Pero muchos años después otros afortunados creadores, los que comenzaron a principios del siglo XX con el invento del cinematógrafo, acabaron siendo también como aquellos privilegiados artistas -Velázquez o Rubens- que pudieron componer sus obras sin necesidad de nadie. Así nacieron directores de cine que produjeron sus propias y geniales obras. Hasta que las productoras llegaron luego y lo cambiaron todo. Entonces, para ese momento, la creación cinematográfica se escindiría por completo. Ahora se idearían obras por unos productores que otros -los directores- realizarían con sus formales métodos técnicos. ¿De quién, entonces, era la autoría real de la creación terminada? El gran director Orson Welles lo fue de todo: crearía, idearía, realizaría, promovería y disfrutaría con toda su obra cinematográfica. Algunos otros directores sólo acabaron, a cambio, desarrollando lo que otros cineastas pensaron antes que ellos, o idearon de verdad. Muchas de las obras clásicas de cine que hoy vemos y admiramos en la pantalla no fueron creadas por la mente inicial de un director. Fueron otros, olvidados incluso, los que quisieron que aquello se hiciera de ese modo fuera como fuese. Que ese arte visual pudiera vivir, existir y verse y que acabara, al fin, resurgiendo más allá de las insinuadas maneras de poder llegar, técnicamente, a producir una creación artística determinada.

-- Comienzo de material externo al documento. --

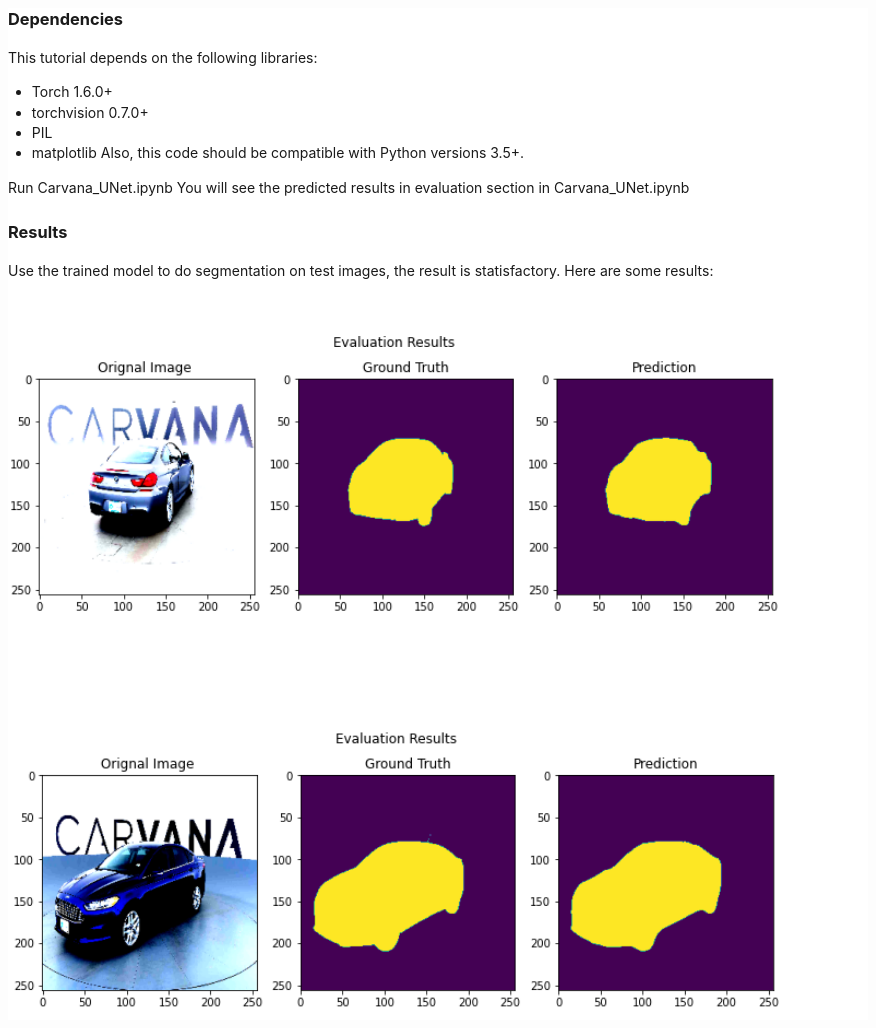 
### Dependencies
This tutorial depends on the following libraries:

* Torch 1.6.0+ 
* torchvision 0.7.0+ 
* PIL 
* matplotlib 
Also, this code should be compatible with Python versions 3.5+.

Run Carvana_UNet.ipynb
You will see the predicted results in evaluation section in Carvana_UNet.ipynb

### Results
Use the trained model to do segmentation on test images, the result is statisfactory.
Here are some results:

<br> 
<br>
<img src="https://github.com/Manishkr0109/Carvana-Image-Masking-Pytorch/blob/main/results/1.png" title="Anchor_generator" width=90%/>

<br><br>

<br> 
<br>
<img src="https://github.com/Manishkr0109/Carvana-Image-Masking-Pytorch/blob/main/results/2.png" title="Anchor_generator" width=90%/>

(Obra Mecenas presentando las Artes a Augusto, 1745, del pintor italiano del barroco final Tiépolo, Museo Hermitage, San Petersburgo, Rusia; Óleo Retrato de Giulio Clovio, 1572, del pintor El Greco, Italia; Fresco del techo del Palacio Farnese, Roma, 1595, Annibale Carracci; Cuadro Venus con Sátiro y Cupido, 1588, de Annibale Carracci, obra muy atrevida del pintor barroco italiano; Fotografía del genial cineasta Orson Welles; Cuadro Retrato del infante Luis Antonio de Borbón, 1783, Goya; Magnífico óleo de El Greco, de su época romana, La Piedad, 1576, Colección norteamericana, EEUU.)